La première partie du concert a fait de découvrir une véritable cheffe straussienne. Le choix des Métamorphoses de Richard Strauss s’est avéré judicieux et a permis à la Canadienne de mettre en valeur les pupitres de cordes de l’OSM, et en particulier son violon solo Andrew Wan. La tourmente de la partie centrale de l’œuvre a été particulièrement bien jouée par les musiciens et musiciennes.
Barbara Hannigan
Photographie : Antoine Saito
D'un concert, la soirée du 21 février 2024 est par la suite devenue un véritable événement musical, un grand moment lyrique. Si le don d’ubiquité ne semble pas être le propre de l’individu, Barbara Hannigan semble pourtant en avoir hérité. Elle est non seulement l’interprète sur scène du personnage de l’énigmatique monodrame lyrique qu’est La Voix humaine de Francis Poulenc, mais « Elle » est aussi projetée sur grand écran.
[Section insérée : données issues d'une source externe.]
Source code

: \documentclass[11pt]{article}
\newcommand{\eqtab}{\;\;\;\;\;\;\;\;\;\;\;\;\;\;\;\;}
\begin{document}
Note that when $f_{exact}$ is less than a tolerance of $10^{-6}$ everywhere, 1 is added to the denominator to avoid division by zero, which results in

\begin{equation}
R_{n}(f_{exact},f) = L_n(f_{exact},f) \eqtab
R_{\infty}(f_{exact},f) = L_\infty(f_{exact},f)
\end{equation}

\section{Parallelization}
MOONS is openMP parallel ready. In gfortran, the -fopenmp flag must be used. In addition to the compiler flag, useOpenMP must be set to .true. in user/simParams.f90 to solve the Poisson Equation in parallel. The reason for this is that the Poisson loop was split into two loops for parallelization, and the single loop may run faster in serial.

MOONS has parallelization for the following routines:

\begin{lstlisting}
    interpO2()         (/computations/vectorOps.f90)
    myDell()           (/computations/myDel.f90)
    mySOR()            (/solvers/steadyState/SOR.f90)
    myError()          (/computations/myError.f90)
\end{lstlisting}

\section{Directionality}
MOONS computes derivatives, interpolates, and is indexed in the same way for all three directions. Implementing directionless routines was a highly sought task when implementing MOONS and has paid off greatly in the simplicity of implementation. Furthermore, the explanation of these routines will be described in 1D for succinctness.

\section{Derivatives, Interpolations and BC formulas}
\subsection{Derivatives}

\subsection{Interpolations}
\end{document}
Les multiples caméras rendent « Elle » mystérieuse comme l’oeuvre, toujours expressive, superposant parfois des images multiples de la chanteuse et de ses gestes, en particulier de ses mains. Les projections sont d’une beauté saisissante, à couper le souffle.
Comme elle le confiait à Laurence Gauvin la rédactrice en chef du Bulletin québécois d’art lyrique dans un entretien paru dans le numéro de février 2024 dont elle était la « Tête d’affiche » - et on ne peut que lui donner raison, « [c]e spectacle consiste en une immersion totale, un Gesamtkunstwerk […] ». Et sa transposition, comme elle y référait dans ce même entretien, du concept plutôt étrange « d’un personnage qui contrôle absolument tout » est à la fois crédible et réussie.
Mais, ce qu’on peut – et devrait aussi- retenir de la performance de Barbara Hannigan, c’est une sublime prestation vocale, non seulement la justesse et l’impeccable diction, dans une langue française dont elle fait preuve d’une maîtrise exemplaire, mais une expressivité et une musicalité hors du commun. L’exigente partition de La Voix humaine de Poulenc est servie par une soprano surhumaine.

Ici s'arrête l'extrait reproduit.